Even though we are just a few days into 2018, the worldwide ICT and cybersecurity community is being hit hard by recent vulnerabilities called Meltdown (CVE-2017-5754) and Spectre (CVE-2017-5753 & CVE-2017-5753)

Facts

Both these flaws are deep down in the heart of our computers, the CPU. It is widely known that Intel and ARM processors (the ones in our mobile phones) are vulnerable for Meltdown. For Spectre, others (AMD, Nvidia) are also affected. However these bugs being design issues it is highly probable that most modern processors are vulnerable (as always exceptions exist). For an exhaustive and factual list of CPUs affected here’s a good, and regularly updated, online resource.

Although, Meltdown and Spectre are separate and different vulnerabilities, for the sake of readability we consider them as a bundle in this article, mainly because they are both information disclosure vulnerabilities that can be abused to access sensitive information like usernames, passwords, secret keys and alike. Detailed resources including the original research papers are available via meltdownattack.om.

Figures

At the time of this writing, patches (aka updates) for many systems are available and more will be coming in the next days. A coordinated patch disclosure is foreseen for Jan 9th (today). However as the vulnerabilities address the physical layer, software patches can only address exploitation mechanisms, by blocking the access to the vulnerable part of the processor. The ultimate solution can only be achieved by firmware updates and/or hardware replacement (finding an unaffected alternative can be very tricky however).

For end users, the main danger until now, is based on JavaScript code, executed in browsers via malicious websites. Some browser vendors are already providing countermeasures via updates, e.g. Firefox advisory.

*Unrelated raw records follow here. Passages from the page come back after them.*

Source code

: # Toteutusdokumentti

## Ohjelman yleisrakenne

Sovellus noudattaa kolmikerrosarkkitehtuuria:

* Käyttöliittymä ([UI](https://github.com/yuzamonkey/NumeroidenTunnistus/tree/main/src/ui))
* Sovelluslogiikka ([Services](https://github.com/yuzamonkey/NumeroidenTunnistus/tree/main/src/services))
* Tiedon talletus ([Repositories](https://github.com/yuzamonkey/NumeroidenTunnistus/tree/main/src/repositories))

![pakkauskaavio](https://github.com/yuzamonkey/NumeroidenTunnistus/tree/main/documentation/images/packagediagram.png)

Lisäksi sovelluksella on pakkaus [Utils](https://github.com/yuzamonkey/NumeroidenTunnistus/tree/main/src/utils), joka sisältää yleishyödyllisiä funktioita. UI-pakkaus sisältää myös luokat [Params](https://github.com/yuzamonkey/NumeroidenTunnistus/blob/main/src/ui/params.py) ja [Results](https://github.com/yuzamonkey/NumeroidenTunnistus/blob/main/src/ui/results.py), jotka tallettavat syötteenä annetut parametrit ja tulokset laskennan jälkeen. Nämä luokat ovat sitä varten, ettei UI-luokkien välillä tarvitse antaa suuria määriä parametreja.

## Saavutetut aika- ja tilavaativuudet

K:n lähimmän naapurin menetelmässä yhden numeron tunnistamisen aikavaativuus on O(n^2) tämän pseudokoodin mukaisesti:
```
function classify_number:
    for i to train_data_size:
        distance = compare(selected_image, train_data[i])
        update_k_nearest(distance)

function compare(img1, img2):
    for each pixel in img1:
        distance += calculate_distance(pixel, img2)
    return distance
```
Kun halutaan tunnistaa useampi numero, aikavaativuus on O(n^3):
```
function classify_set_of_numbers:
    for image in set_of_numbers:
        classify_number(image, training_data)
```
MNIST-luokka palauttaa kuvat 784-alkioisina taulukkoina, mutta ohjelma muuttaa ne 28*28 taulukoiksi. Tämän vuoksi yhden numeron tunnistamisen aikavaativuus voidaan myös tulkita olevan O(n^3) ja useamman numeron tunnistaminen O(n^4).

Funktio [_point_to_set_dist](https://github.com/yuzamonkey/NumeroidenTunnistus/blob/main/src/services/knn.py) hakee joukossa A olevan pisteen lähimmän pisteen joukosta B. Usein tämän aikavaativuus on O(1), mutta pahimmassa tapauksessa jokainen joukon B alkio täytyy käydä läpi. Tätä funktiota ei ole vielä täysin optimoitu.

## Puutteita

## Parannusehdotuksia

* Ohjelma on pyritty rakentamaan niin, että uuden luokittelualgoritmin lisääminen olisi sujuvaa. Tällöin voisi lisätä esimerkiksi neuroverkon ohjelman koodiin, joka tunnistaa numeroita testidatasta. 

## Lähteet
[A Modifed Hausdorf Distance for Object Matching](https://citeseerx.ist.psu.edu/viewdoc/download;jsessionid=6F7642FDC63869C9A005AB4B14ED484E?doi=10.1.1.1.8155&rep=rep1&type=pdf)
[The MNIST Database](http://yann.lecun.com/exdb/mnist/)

The major risk, however concern SaaS/cloud providers, particularly in a shared-hosting environment, where a malicious customer could potentially get access to (sensitive) information or any other customer data hosted on the same hardware, bypassing software containers (e.g. Docker, Xen) and virtual machines (e.g. VMware, HyperV).

Further more, what makes these vulnerabilities most notable from a risk assessment point of view is the breadth of exposure. Since these potentially affect nearly device with a modern processor, that means that full mitigation and remediation may not be possible. Older systems (like Windows XP) and devices (like unmaintained or end-of-life Android smartphones and IoT devices) will likely never receive fixes for these vulnerabilities.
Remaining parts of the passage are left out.